__REQUIRED ACTION__.
Your answer must contain each line of the listing in which "weather" appears, copied in full.
==============================
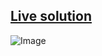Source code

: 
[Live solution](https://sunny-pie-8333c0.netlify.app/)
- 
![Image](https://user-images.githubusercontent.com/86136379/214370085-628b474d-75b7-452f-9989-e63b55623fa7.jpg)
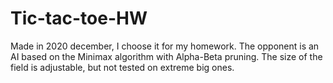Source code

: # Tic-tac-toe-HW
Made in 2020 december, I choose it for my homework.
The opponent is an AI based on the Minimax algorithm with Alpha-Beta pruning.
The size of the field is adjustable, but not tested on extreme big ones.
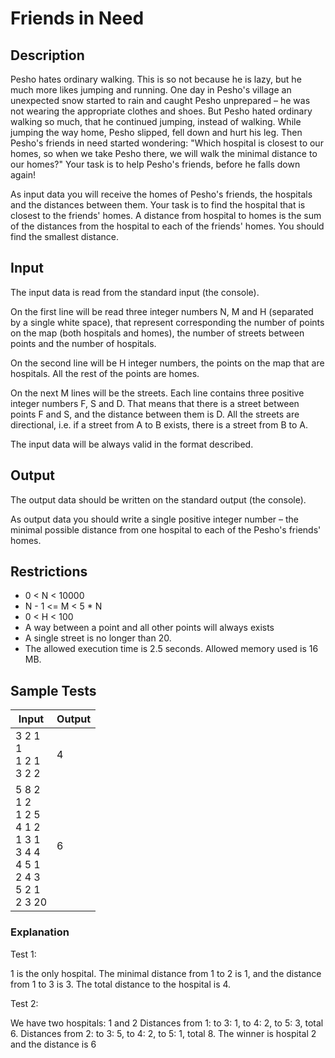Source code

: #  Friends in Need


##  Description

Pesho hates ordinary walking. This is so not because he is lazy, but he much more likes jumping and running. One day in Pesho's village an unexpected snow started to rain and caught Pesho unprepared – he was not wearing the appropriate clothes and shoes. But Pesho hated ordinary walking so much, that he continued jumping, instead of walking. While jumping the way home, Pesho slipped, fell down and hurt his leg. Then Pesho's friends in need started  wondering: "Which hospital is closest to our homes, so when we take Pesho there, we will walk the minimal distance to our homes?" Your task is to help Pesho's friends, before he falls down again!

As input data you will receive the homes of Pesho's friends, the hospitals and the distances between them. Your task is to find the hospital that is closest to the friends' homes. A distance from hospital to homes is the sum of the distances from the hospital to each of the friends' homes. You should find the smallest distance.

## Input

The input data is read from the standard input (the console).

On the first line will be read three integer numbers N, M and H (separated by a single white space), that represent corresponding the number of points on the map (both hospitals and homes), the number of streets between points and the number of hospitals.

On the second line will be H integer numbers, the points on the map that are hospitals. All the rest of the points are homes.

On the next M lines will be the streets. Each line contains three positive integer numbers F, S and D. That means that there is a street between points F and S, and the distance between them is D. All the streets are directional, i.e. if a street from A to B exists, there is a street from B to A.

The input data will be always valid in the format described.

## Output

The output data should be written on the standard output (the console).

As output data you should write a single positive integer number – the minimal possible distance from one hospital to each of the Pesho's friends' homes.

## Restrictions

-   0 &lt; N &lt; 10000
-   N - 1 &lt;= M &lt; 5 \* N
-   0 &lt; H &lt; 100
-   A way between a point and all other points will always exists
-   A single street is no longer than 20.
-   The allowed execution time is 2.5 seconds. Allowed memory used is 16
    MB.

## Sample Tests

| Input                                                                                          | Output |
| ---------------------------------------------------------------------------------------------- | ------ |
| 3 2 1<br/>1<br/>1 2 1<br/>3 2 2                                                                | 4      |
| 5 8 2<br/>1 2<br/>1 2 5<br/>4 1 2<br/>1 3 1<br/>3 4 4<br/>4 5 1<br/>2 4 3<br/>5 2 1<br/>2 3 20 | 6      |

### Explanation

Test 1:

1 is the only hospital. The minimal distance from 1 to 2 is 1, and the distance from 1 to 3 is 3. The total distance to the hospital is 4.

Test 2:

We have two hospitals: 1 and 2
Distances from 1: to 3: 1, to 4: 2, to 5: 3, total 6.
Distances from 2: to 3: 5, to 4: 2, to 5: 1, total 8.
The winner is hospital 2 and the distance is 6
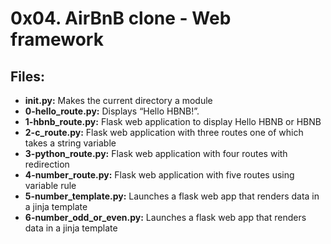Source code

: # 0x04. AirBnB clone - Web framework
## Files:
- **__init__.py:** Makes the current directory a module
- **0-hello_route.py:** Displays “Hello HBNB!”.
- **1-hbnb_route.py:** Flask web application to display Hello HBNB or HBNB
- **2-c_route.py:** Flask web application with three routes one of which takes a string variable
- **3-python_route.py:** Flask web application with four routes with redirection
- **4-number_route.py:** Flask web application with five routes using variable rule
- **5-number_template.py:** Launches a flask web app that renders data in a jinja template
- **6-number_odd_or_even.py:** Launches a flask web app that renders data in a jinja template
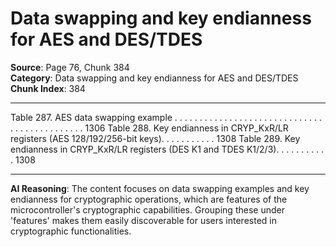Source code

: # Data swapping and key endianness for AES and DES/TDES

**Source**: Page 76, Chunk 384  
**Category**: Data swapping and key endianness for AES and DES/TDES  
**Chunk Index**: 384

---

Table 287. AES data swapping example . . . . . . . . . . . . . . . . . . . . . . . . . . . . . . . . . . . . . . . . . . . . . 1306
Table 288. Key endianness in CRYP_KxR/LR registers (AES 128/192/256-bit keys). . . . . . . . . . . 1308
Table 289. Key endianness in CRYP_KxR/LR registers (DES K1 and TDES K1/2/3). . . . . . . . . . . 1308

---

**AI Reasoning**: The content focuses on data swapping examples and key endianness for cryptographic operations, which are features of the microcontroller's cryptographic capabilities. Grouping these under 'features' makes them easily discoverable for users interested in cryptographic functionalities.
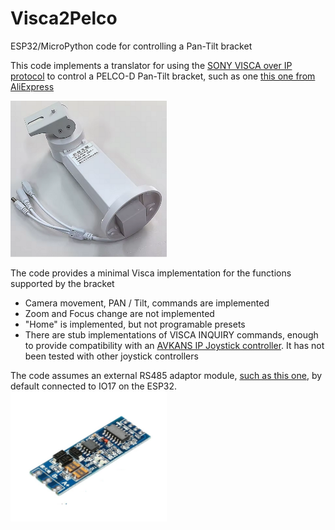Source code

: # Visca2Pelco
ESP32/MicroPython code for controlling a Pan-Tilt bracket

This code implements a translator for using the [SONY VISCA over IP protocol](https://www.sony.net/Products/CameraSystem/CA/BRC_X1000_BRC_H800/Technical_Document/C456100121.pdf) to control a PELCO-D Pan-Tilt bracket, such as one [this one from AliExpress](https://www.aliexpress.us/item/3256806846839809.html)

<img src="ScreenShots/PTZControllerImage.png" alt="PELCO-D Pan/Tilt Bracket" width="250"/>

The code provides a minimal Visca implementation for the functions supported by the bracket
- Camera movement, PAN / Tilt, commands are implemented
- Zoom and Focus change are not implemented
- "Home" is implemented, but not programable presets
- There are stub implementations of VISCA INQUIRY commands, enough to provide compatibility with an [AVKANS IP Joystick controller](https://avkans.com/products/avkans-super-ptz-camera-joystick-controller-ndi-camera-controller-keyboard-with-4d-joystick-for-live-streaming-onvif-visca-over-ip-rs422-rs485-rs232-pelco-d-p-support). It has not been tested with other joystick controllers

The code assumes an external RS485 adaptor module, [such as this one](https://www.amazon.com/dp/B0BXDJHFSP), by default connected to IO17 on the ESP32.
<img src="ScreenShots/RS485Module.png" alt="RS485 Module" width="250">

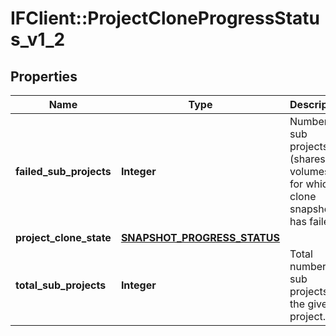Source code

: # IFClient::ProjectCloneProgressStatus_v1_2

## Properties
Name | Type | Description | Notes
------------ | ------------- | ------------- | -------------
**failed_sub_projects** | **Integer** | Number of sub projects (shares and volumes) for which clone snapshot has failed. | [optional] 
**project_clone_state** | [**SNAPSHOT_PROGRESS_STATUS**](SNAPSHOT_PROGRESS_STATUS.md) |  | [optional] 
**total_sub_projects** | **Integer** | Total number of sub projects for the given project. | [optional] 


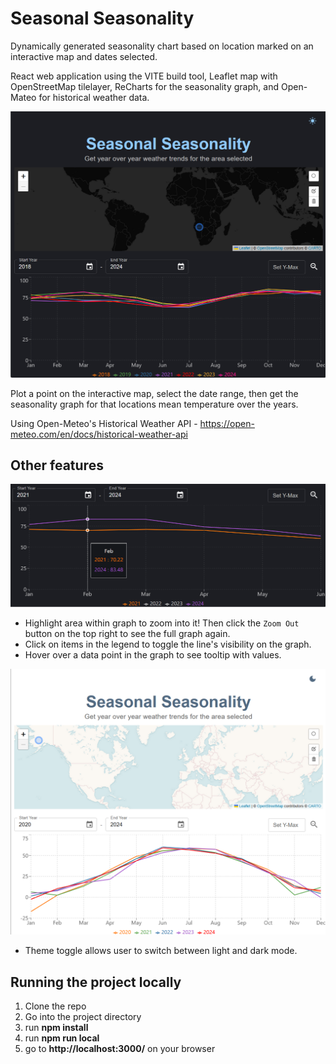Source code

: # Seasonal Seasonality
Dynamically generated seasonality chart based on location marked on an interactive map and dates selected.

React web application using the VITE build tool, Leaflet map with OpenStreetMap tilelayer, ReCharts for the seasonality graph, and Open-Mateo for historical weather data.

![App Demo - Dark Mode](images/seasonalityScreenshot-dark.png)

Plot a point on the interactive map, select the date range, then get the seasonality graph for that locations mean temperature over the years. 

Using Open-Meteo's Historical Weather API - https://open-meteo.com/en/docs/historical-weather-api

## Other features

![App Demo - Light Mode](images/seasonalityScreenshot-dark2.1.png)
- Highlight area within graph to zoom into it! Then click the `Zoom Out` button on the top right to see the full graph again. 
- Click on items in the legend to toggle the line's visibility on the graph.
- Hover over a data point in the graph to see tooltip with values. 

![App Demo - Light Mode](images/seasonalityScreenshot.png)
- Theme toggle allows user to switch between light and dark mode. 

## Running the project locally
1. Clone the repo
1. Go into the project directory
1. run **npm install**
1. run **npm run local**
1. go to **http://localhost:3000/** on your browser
==============================
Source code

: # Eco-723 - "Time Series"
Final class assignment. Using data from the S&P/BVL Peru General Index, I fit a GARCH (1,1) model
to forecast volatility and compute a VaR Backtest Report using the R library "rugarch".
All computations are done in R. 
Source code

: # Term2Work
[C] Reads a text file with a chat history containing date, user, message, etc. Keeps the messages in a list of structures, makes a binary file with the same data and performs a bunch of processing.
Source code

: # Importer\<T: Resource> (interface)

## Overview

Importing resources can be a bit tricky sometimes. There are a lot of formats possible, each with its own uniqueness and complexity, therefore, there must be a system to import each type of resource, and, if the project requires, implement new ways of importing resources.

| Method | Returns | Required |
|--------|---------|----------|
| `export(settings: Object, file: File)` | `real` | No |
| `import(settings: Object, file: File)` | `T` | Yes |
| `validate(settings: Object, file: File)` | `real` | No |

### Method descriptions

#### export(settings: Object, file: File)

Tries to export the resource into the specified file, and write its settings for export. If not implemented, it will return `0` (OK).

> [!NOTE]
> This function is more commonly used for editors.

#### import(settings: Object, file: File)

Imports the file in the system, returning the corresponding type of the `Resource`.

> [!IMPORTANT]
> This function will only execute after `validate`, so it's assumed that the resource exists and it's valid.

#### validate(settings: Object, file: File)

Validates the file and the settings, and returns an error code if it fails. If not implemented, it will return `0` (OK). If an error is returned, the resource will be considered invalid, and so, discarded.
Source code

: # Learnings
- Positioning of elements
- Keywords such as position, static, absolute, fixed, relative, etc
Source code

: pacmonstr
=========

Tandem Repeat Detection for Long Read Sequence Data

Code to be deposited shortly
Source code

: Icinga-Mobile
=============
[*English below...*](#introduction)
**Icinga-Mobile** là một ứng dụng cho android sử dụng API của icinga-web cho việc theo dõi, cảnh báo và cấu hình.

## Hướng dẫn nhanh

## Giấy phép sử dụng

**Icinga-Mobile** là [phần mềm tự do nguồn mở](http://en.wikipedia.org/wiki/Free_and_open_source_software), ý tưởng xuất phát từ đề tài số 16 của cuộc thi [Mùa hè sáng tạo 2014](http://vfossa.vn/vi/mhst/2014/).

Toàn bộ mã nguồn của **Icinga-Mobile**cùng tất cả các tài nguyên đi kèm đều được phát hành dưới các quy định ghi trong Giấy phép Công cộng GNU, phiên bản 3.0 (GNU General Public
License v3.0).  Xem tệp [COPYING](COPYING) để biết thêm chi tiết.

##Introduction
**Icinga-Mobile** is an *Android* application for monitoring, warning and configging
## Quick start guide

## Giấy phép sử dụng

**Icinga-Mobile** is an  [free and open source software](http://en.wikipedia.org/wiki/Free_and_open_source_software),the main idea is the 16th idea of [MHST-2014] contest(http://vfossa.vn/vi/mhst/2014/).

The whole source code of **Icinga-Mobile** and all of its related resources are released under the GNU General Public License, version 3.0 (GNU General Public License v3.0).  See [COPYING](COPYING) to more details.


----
==============================
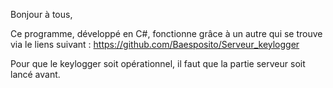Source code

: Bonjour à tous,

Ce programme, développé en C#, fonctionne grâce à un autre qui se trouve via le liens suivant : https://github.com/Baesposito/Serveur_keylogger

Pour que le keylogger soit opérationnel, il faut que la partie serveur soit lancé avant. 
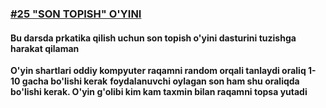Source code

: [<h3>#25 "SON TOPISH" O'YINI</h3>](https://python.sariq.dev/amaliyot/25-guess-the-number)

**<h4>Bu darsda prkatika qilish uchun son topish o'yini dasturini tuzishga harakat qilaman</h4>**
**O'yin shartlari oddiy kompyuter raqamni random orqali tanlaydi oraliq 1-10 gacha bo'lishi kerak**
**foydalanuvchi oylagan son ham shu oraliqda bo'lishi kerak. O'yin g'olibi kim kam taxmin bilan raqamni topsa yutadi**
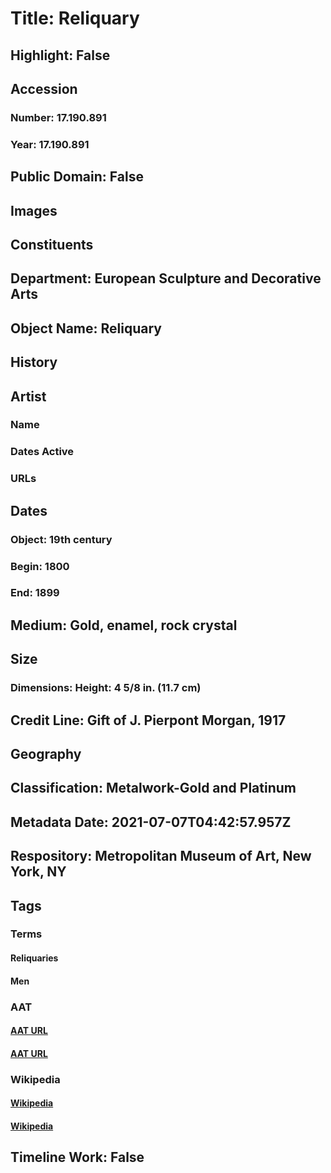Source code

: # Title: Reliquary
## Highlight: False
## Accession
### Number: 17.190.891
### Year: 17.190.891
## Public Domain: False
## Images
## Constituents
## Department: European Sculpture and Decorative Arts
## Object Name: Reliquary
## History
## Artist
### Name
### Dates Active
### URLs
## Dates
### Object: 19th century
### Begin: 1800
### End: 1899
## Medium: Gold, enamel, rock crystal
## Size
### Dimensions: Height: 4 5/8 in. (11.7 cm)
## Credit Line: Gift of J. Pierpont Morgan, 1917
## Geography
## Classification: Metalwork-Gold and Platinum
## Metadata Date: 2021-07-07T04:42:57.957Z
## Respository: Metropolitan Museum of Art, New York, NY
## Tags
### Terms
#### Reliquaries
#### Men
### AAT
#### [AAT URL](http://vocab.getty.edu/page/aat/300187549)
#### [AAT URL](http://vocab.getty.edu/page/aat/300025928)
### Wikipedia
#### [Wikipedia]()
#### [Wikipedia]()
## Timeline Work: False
==============================
__ANSWER__.
React web application using the VITE build tool, Leaflet map with OpenStreetMap tilelayer, ReCharts for the seasonality graph, and Open-Mateo for historical weather data.
Using Open-Meteo's Historical Weather API - https://open-meteo.com/en/docs/historical-weather-api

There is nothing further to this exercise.